NEL BARÇA DI SETIEN – Quest’anno invece, soprattutto dopo l’avvicendamento in panchina, e cioè con Setien alla guida del Barcellona, abbiamo visto un’interpretazione del ruolo ancora diversa da parte di Arthur, più offensiva. Sul giro-palla le mezzali stanno tendenzialmente alte nello spazio di mezzo. Una soluzione molto più “alla Guardiola”. L’ esempio è tratto dall’ultimo Barcellona-Leganes (16/06/20).   



Quando il pallone giunge al terzino, in massima ampiezza va l’esterno di catena del tridente (sotto, Ansu Fati), mentre la mezzala (Arthur) galleggia tra le linee pronta a fare da “comodino” per i compagni vicini. Un’opzione riscontrabile anche nel sarrismo.



Così come imparentato al sarrismo è anche questo “disordine creativo” che precede il gol del pareggio blaugrana al San Paolo. A fatica, ma anche grazie all’ingresso di Arthur nella ripresa (appunto più offensivo e veloce nel palleggio di Rakitic), la squadra di Setien riuscì a manipolare col suo gioco di posizione il blocco compatto e apparentemente impenetrabile del Napoli. Riuscì loro ciò che non è riuscito alla Juve nella finale di Coppa Italia, ovvero insistere per vie centrali, in spazi strettissimi.



GLI STRAPPETTI DI ARTHUR – C’è un altro motivo per cui Arthur può giocare da mezzala: il brasiliano è in grado di effettuare piccoli strappi improvvisi in conduzione, che o alleggeriscono la manovra o perforano le linee avversarie creando situazioni imprevedibili e pericolose.

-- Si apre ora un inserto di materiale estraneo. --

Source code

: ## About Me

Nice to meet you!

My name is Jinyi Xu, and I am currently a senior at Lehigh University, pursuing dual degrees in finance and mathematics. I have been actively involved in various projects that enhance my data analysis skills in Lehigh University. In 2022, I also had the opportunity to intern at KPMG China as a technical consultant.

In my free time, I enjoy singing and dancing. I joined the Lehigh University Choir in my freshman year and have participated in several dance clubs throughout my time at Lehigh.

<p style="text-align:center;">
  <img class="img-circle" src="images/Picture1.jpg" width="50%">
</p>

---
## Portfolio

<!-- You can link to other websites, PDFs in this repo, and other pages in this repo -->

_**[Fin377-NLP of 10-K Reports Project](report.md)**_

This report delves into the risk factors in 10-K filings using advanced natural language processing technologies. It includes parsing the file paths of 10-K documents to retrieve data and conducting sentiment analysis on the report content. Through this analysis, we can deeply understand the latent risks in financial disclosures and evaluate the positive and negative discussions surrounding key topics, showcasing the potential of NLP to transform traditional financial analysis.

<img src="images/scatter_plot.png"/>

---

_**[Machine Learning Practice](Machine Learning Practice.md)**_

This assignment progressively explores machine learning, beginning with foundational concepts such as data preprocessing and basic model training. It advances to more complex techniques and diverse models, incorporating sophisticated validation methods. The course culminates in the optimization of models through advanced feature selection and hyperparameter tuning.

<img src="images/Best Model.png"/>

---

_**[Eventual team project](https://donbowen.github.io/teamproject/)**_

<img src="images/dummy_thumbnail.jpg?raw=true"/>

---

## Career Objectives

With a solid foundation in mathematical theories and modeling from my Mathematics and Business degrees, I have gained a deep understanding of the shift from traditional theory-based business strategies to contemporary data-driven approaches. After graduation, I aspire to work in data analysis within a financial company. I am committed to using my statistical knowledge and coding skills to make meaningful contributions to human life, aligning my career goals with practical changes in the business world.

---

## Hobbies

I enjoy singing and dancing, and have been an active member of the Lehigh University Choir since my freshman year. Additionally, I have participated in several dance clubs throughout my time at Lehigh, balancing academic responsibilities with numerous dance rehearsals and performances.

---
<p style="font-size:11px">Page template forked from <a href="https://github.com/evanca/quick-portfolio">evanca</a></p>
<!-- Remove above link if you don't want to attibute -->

Unite questo elemento al gioco a due tocchi che lo caratterizza e avrete un giocatore che praticamente non la perde mai, affidabile e allo stesso tempo tagliente. Il 22 febbraio, prima del lockdown, Arthur ha segnato contro l’Eibar il suo terzo gol in campionato. Vorrei mostrarvi lo strappetto da cui si è originata questa rete.  



Controllo orientato nello spazio utile su passaggio del difensore centrale, resiste alla carica e avanza forte palla al piede. Un altro centrocampista avversario gli si oppone.



Lui salta anche quello e poco prima di sbattere contro un difensore tocca d’esterno per Braithwaite. Andrà a segnare tagliando la corsa del centravanti e raccogliendo in tap-in il tiro parato del compagno.



L’ASSIST CONTRO IL SIVIGLIA – Al primo anno di Barcellona, un assist e zero gol nella Liga. Nella seconda stagione meglio, tre e tre. Merita una menzione particolare la giocata contro il Siviglia del 6 ottobre 2019. L’area è fitta, un giocatore normale da lì la mette alta per la testa di Vidal. Lui no, vede un corridoio e calcia forte e teso per la scarpata vincente del cileno. La palla passa tra i difensori, non sopra. E questa è rara bellezza. Visione, talento puro.